I am facing some issues with Nextcloud on DietPi at a Raspberry Pi 4 with 4 GB RAM.
I am using an extern USB M2 SDD, so usually it should ran fast. Raspberry PI and my Computer is connected over 1 GBits Ethernet.
Site loading in Nextcloud takes 2-5 s, which is a kind of annoying when you are browsing through the folders or just want to add a task/date in the calendar. Uploading pictures works with max. 10 MB/s, upload and a 2-3 GB ISO Image also only uploads with around 10 MB/s. But not constantly. The upload drops to 0 or a few kB every second and then briefly jumps back to 10 MB/s. I am not an expert but this looks like a caching problem.
I also tried to move everything on my SSD, but when I moved the user_data folder to my SSD everything messed up and I had no access to Nextcloud anymore and there were a lot of errors with MariaDB. Even when I moved the folder back, nothing worked, so I reflashed the Dietpi image.
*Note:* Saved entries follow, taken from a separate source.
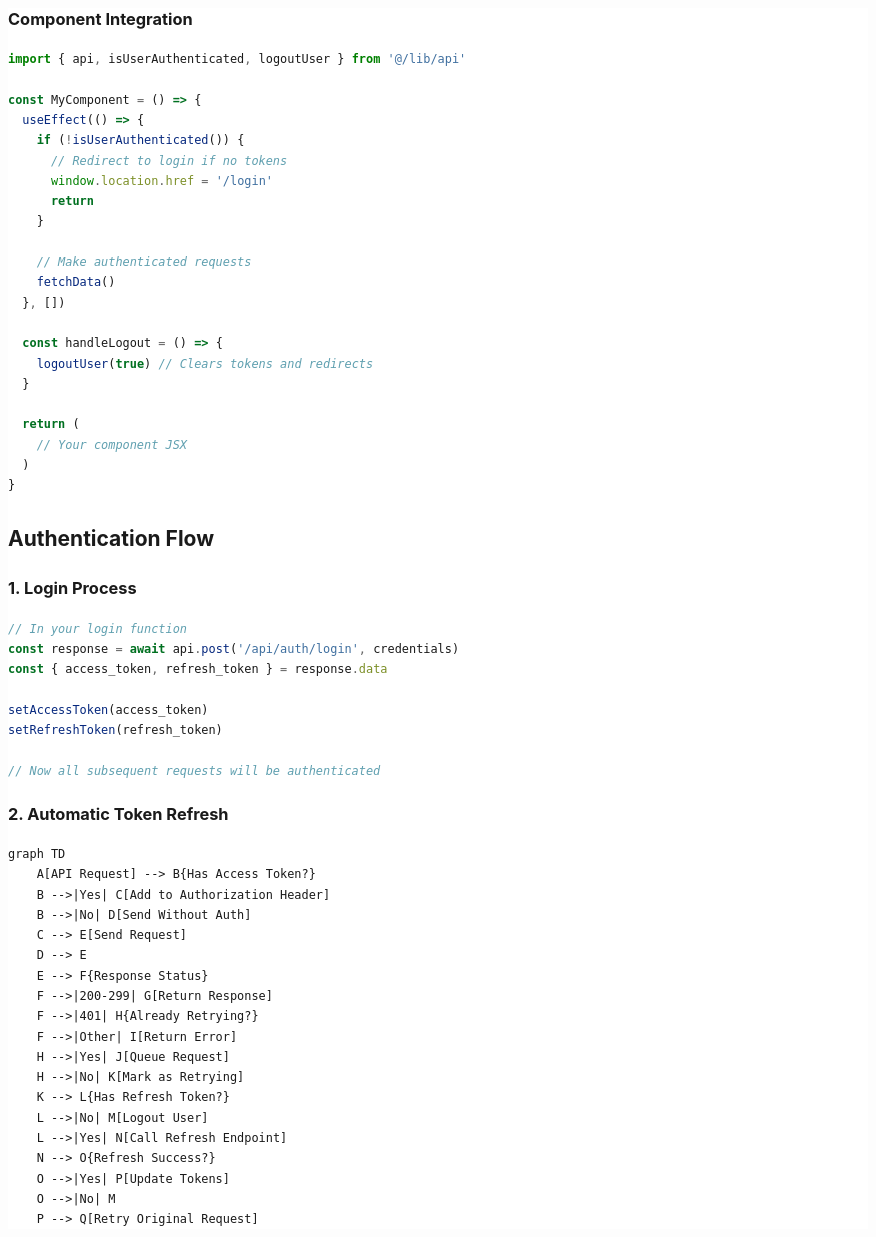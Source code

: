 ### Component Integration

```typescript
import { api, isUserAuthenticated, logoutUser } from '@/lib/api'

const MyComponent = () => {
  useEffect(() => {
    if (!isUserAuthenticated()) {
      // Redirect to login if no tokens
      window.location.href = '/login'
      return
    }
    
    // Make authenticated requests
    fetchData()
  }, [])

  const handleLogout = () => {
    logoutUser(true) // Clears tokens and redirects
  }

  return (
    // Your component JSX
  )
}
```

## Authentication Flow

### 1. Login Process

```typescript
// In your login function
const response = await api.post('/api/auth/login', credentials)
const { access_token, refresh_token } = response.data

setAccessToken(access_token)
setRefreshToken(refresh_token)

// Now all subsequent requests will be authenticated
```

### 2. Automatic Token Refresh

```mermaid
graph TD
    A[API Request] --> B{Has Access Token?}
    B -->|Yes| C[Add to Authorization Header]
    B -->|No| D[Send Without Auth]
    C --> E[Send Request]
    D --> E
    E --> F{Response Status}
    F -->|200-299| G[Return Response]
    F -->|401| H{Already Retrying?}
    F -->|Other| I[Return Error]
    H -->|Yes| J[Queue Request]
    H -->|No| K[Mark as Retrying]
    K --> L{Has Refresh Token?}
    L -->|No| M[Logout User]
    L -->|Yes| N[Call Refresh Endpoint]
    N --> O{Refresh Success?}
    O -->|Yes| P[Update Tokens]
    O -->|No| M
    P --> Q[Retry Original Request]
```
I installed Dietpi 32 bit, then installed Nextcloud with the Dietpi Software Manager and mounted my M.2. USB SSD with the Drive Manager. In Nextcloud I added my SSD as external storage and copied my files on it.
I am a beginner so I don’t know yet where to make relevant settings and where to find the config files.
we could have helped with the issues on MariaDB that time
Anyway I would recommend to flash DietPi directly and your SSD and boot the system from SSD without SD Card plugged in. This way your entire system is located on SSD. It should improve general system performance and you don’t need to deal with external storage in NextCloud.
Update:
Ok I have now test installed the 64 bit version on my SSD and directly booted from it. Everything worked perfectly and wow everything runs fast like a rocket and also Nextcloud can be operated smoothly. Pages load very fast but the problem with the upload speed remains. Maximum upload speed is 11 MB/s and every second the speed drops to 0 and then goes back to 11 MB/s for 1 second…
Are there any other settings that can optimize the speed?
you would need to specify the location of occ command as follow
sudo -u www-data php /var/www/nextcloud/occ
Anyway, on DietPi you can use short cut ncc instead like this
root@DietPi4:~# ncc config:app:set files max_chunk_size --value 0
Config value max_chunk_size for app files set to 0
root@DietPi4:~#
However, using the SSD for the entire system would be recommended anyway
Not sure what web server you are using, but on Lighttpd files are cached on /var/cache/lighttpd/uploads
Thank you so much for your help.
So adjusting the chunk size worked… But unfortunately did not solve the problem… even after several restarts.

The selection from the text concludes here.